Zeit zu gehen

Klaus P. Achleitner

von Klaus P. Achleitner

Story

Für Papa. „Der perfekte Zuhörer“.

Wir haben es kommen sehen und dennoch, jetzt, wo es so weit ist, will ich es nicht wahrhaben. Auf leisen Sohlen hat er sich herangeschlichen, Gevatter Tod, um Dich aus unserer Mitte zu reißen. Deine Hand in der Hand meiner Schwester hast Du uns nochmal angeschaut. Dann bist Du friedlich eingeschlafen.

Dein 88. Lebensjahr konntest Du nicht mehr ganz vollenden. Das Begräbnis fällt genau auf Deinen Geburtstag. Geboren in eine Zeit der politischen Unruhe auf einem Bauernhof, in einem ungeheizten Zimmer, in dem der Raureif an den Wänden klebte. Aufgewachsen anfangs unter einem unmenschlichen Regime, hast Du als Kind noch den Krieg miterlebt. Prägender noch war die Nachkriegszeit, der Wiederaufbau des zerstörten Landes und der folgende Wirtschaftsaufschwung.

Du hast einen kleinen Bauernhof übernommen, Deine Jugendliebe geheiratet, mit der Du vor kurzem noch diamantene Hochzeit (60 Jahre) gefeiert hast. Ihr habt vier prächtige Kinder in die Welt gesetzt, zu denen ich mich auch zählen darf. Die Arbeit hast Du nie gefürchtet, hast angepackt, wo es nötig war. Am Bauernhof gabs kein freies Wochenende und Urlaub war für Euch lange Zeit ein unbekanntes Wort.

Die Musik war Dein Steckenpferd und Deine Leidenschaft.
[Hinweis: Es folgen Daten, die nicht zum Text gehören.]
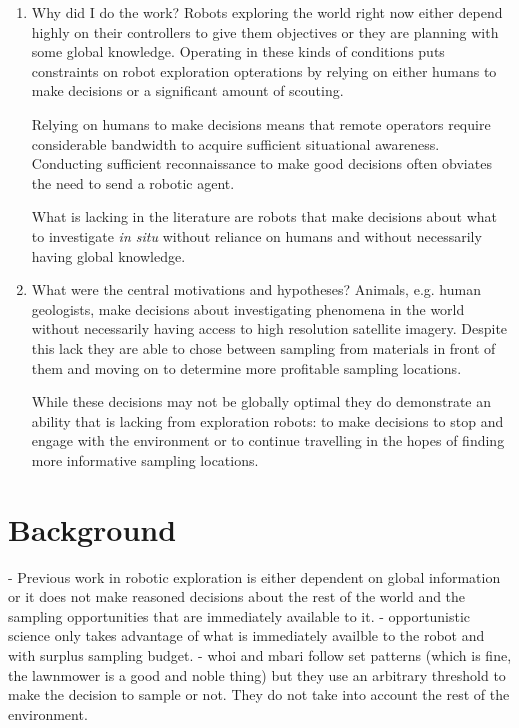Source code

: \documentclass[preprint,12pt,3p]{elsarticle}
\begin{document}
\begin{enumerate}
\item Why did I do the work?
	Robots exploring the world right now either depend highly on their controllers to give them objectives or they are planning with some global knowledge.  Operating in these kinds of conditions puts constraints on robot exploration opterations by relying on either humans to make decisions or a significant amount of scouting.

	Relying on humans to make decisions means that remote operators require considerable bandwidth to acquire sufficient situational awareness.  Conducting sufficient reconnaissance to make good decisions often obviates the need to send a robotic agent.

	What is lacking in the literature are robots that make decisions about what to investigate \emph{in situ} without reliance on humans and without necessarily having global knowledge.
	\item What were the central motivations and hypotheses?
	Animals, e.g. human geologists, make decisions about investigating phenomena in the world without necessarily having access to high resolution satellite imagery.  Despite this lack they are able to chose between sampling from materials in front of them and moving on to determine more profitable sampling locations.

	While these decisions may not be globally optimal they do demonstrate an ability that is lacking from exploration robots: to make decisions to stop and engage with the environment or to continue travelling in the hopes of finding more informative sampling locations.
	\end{enumerate}


\section{Background}
\label{sec:background}

	- Previous work in robotic exploration is either dependent on global information or it does not make reasoned decisions about the rest of the world and the sampling opportunities that are immediately available to it.
			- opportunistic science only takes advantage of what is immediately availble to the robot and with surplus sampling budget.
			- whoi and mbari follow set patterns (which is fine, the lawnmower is a good and noble thing) but they use an arbitrary threshold to make the decision to sample or not.  They do not take into account the rest of the environment.
\end{document}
Jahrzehnte lang Mitglied in zwei Blasmusikkapellen, daneben eine eigene Volksmusikband gegründet mit Deiner Ehefrau als Sängerin. Ich entsinne mich einiger Heimatabende, zu denen ich als Kind mitfahren durfte (eher musste). Musik im Herzen, ein Lächeln im Gesicht, ein echter Musikant eben.

Du hast mir eine gute Ausbildung ermöglicht und an mich geglaubt, als ich den ersten Jahrgang der HAK wiederholen musste. Geschimpft hast Du manchmal (meist zurecht), aber Du konntest nie lange böse sein. Böse Worte waren nicht Dein Metier. Von Dir und Mama habe ich alles an Rüstzeug mitbekommen, was ich für mein Leben brauche. Ein besseres Vorbild könnte ich mir nicht wünschen.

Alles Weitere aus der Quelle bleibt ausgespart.